Most gardeners welcome bees to the landscape, as many bee-pollinated ornamental and agricultural plants would fail to survive without the assistance of helpful bees. Bees are unwelcome visitors, however, for people who have allergies, as bee stings can have serious life-threatening consequences. Although it's impossible to keep your garden completely free of bees, certain plants are pollinated by other means and will discourage bees from visiting your yard.
Feverfew (Tanacetum parthenium) is a necessity for any bee-repellent garden. Although feverfew, related to the chrysanthemum, is an attractive and virtually maintenance-free plant, the taste and smell are so bitter that bees will avoid the entire area. To repel bees, plant fevervew at strategic spots in your garden or in containers on your patio or near your front door. Feverfew grows in full sunlight and any well-drained soil. In most climates, the plant will reseed from year to year.

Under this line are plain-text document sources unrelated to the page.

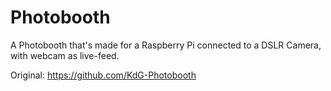 # Photobooth

A Photobooth that's made for a Raspberry Pi connected to a DSLR Camera, with webcam as live-feed.

Original: https://github.com/KdG-Photobooth
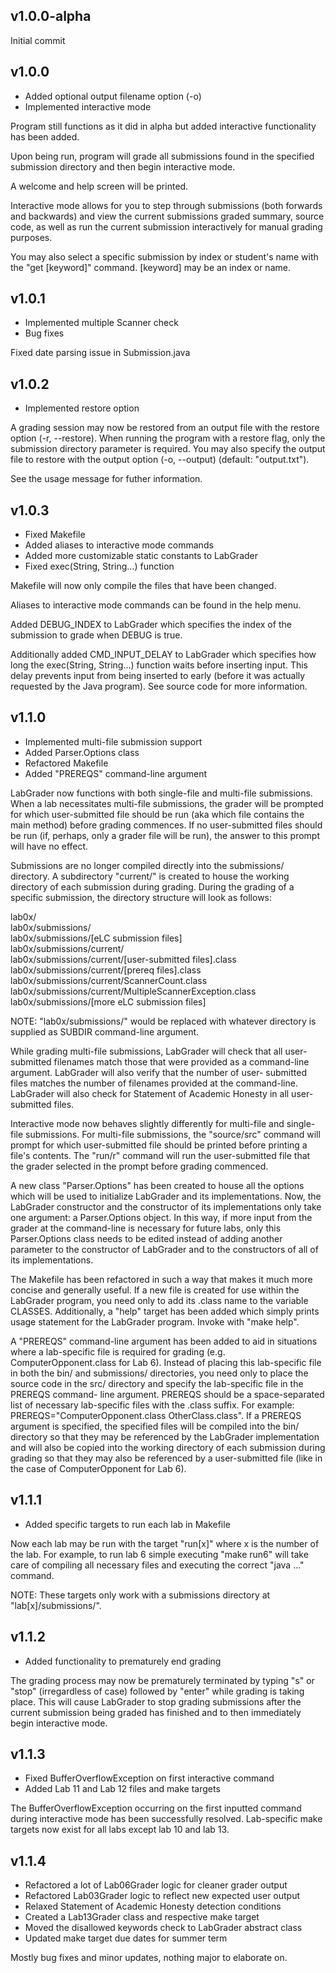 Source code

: ## v1.0.0-alpha
Initial commit

## v1.0.0
- Added optional output filename option (-o)
- Implemented interactive mode

Program still functions as it did in alpha but
added interactive functionality has been added.

Upon being run, program will grade all submissions
found in the specified submission directory and then
begin interactive mode.

A welcome and help screen will be printed.

Interactive mode allows for you to step through
submissions (both forwards and backwards) and view
the current submissions graded summary, source code,
as well as run the current submission interactively
for manual grading purposes.

You may also select a specific submission by index
or student's name with the "get [keyword]" command.
[keyword] may be an index or name.

## v1.0.1
- Implemented multiple Scanner check
- Bug fixes

Fixed date parsing issue in Submission.java

## v1.0.2
- Implemented restore option

A grading session may now be restored from an output
file with the restore option (-r, --restore). When
running the program with a restore flag, only the
submission directory parameter is required. You may
also specify the output file to restore with the
output option (-o, --output) (default: "output.txt").

See the usage message for futher information.

## v1.0.3
- Fixed Makefile
- Added aliases to interactive mode commands
- Added more customizable static constants to LabGrader
- Fixed exec(String, String...) function

Makefile will now only compile the files that have
been changed.

Aliases to interactive mode commands can be found in
the help menu.

Added DEBUG_INDEX to LabGrader which specifies the
index of the submission to grade when DEBUG is true.

Additionally added CMD_INPUT_DELAY to LabGrader which
specifies how long the exec(String, String...)
function waits before inserting input. This delay
prevents input from being inserted to early (before
it was actually requested by the Java program). See
source code for more information.

## v1.1.0
- Implemented multi-file submission support
- Added Parser.Options class
- Refactored Makefile
- Added "PREREQS" command-line argument

LabGrader now functions with both single-file and
multi-file submissions. When a lab necessitates
multi-file submissions, the grader will be prompted for
which user-submitted file should be run (aka which
file contains the main method) before grading
commences. If no user-submitted files should be run
(if, perhaps, only a grader file will be run), the
answer to this prompt will have no effect.

Submissions are no longer compiled directly into the
submissions/ directory. A subdirectory "current/" is
created to house the working directory of each
submission during grading. During the grading of a
specific submission, the directory structure will look
as follows:

lab0x/  
lab0x/submissions/  
lab0x/submissions/[eLC submission files]  
lab0x/submissions/current/  
lab0x/submissions/current/[user-submitted files].class  
lab0x/submissions/current/[prereq files].class  
lab0x/submissions/current/ScannerCount.class  
lab0x/submissions/current/MultipleScannerException.class  
lab0x/submissions/[more eLC submission files]  

NOTE: "lab0x/submissions/" would be replaced with whatever
directory is supplied as SUBDIR command-line argument.

While grading multi-file submissions, LabGrader will
check that all user-submitted filenames match those
that were provided as a command-line argument.
LabGrader will also verify that the number of user-
submitted files matches the number of filenames
provided at the command-line. LabGrader will also check
for Statement of Academic Honesty in all user-submitted
files.

Interactive mode now behaves slightly differently
for multi-file and single-file submissions. For
multi-file submissions, the "source/src" command
will prompt for which user-submitted file should
be printed before printing a file's contents.
The "run/r" command will run the user-submitted file
that the grader selected in the prompt before grading
commenced.

A new class "Parser.Options" has been created to house
all the options which will be used to initialize
LabGrader and its implementations. Now, the LabGrader
constructor and the constructor of its implementations
only take one argument: a Parser.Options object.
In this way, if more input from the grader at the
command-line is necessary for future labs, only this
Parser.Options class needs to be edited instead of
adding another parameter to the constructor of LabGrader
and to the constructors of all of its implementations.

The Makefile has been refactored in such a way that
makes it much more concise and generally useful. If a
new file is created for use within the LabGrader
program, you need only to add its .class name to the
variable CLASSES. Additionally, a "help" target has
been added which simply prints usage statement for the
LabGrader program. Invoke with "make help".

A "PREREQS" command-line argument has been added to
aid in situations where a lab-specific file is
required for grading (e.g. ComputerOpponent.class for
Lab 6). Instead of placing this lab-specific file in
both the bin/ and submissions/ directories, you need
only to place the source code in the src/ directory and
specify the lab-specific file in the PREREQS command-
line argument. PREREQS should be a space-separated
list of necessary lab-specific files with the
.class suffix. For example: PREREQS="ComputerOpponent.class
OtherClass.class". If a PREREQS argument is specified,
the specified files will be compiled into the bin/
directory so that they may be referenced by the
LabGrader implementation and will also be copied into
the working directory of each submission during
grading so that they may also be referenced by a
user-submitted file (like in the case of
ComputerOpponent for Lab 6).

## v1.1.1
- Added specific targets to run each lab in Makefile

Now each lab may be run with the target "run[x]" where
x is the number of the lab. For example, to run lab 6
simple executing "make run6" will take care of compiling
all necessary files and executing the correct "java ..."
command.

NOTE: These targets only work with a submissions
directory at "lab[x]/submissions/".

## v1.1.2
- Added functionality to prematurely end grading

The grading process may now be prematurely terminated
by typing "s" or "stop" (irregardless of case) followed
by "enter" while grading is taking place. This will
cause LabGrader to stop grading submissions after the
current submission being graded has finished and to
then immediately begin interactive mode.

## v1.1.3
- Fixed BufferOverflowException on first interactive command
- Added Lab 11 and Lab 12 files and make targets

The BufferOverflowException occurring on the first
inputted command during interactive mode has been
successfully resolved. Lab-specific make targets now
exist for all labs except lab 10 and lab 13.

## v1.1.4
- Refactored a lot of Lab06Grader logic for cleaner grader output
- Refactored Lab03Grader logic to reflect new expected user output
- Relaxed Statement of Academic Honesty detection conditions
- Created a Lab13Grader class and respective make target
- Moved the disallowed keywords check to LabGrader abstract class
- Updated make target due dates for summer term

Mostly bug fixes and minor updates, nothing major to elaborate on.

Magnolia (Magnolia grandiflora) blooms without benefit of bees, as the old southern favorite is pollinated solely by beetles and other crawling insects. A versatile shrub, magnolia is available in a range of colors including pink, yellow, green, purple and white. Magnolias do best in full or partial sunlight and moist, well-drained soil. Most magnolias are hardy to USDA Zone 8.
Trumpet honeysuckle (Lonicera sempervirens) is a good choice for a bee-free garden, as the plant's spring-blooming, trumpet-shaped red blooms are pollinated by birds. Plant trumpet honeysuckle in a sunny location where the vines can be supported by a fence, trellis or wall. Trumpet honeysuckle is hardy to USDA Zones 6 to 8.
In spite of its evergreen foliage and charming blooms that add color to the landscape in late summer and early autumn, Japanese anemone has a tough constitution and will thrive in poor soil conditions and neglect. Japanese anemone, unattractive to bees, prefers well-drained, moist soil, either sunlight or partial shade and is hardy in USDA Zones 4 through 8.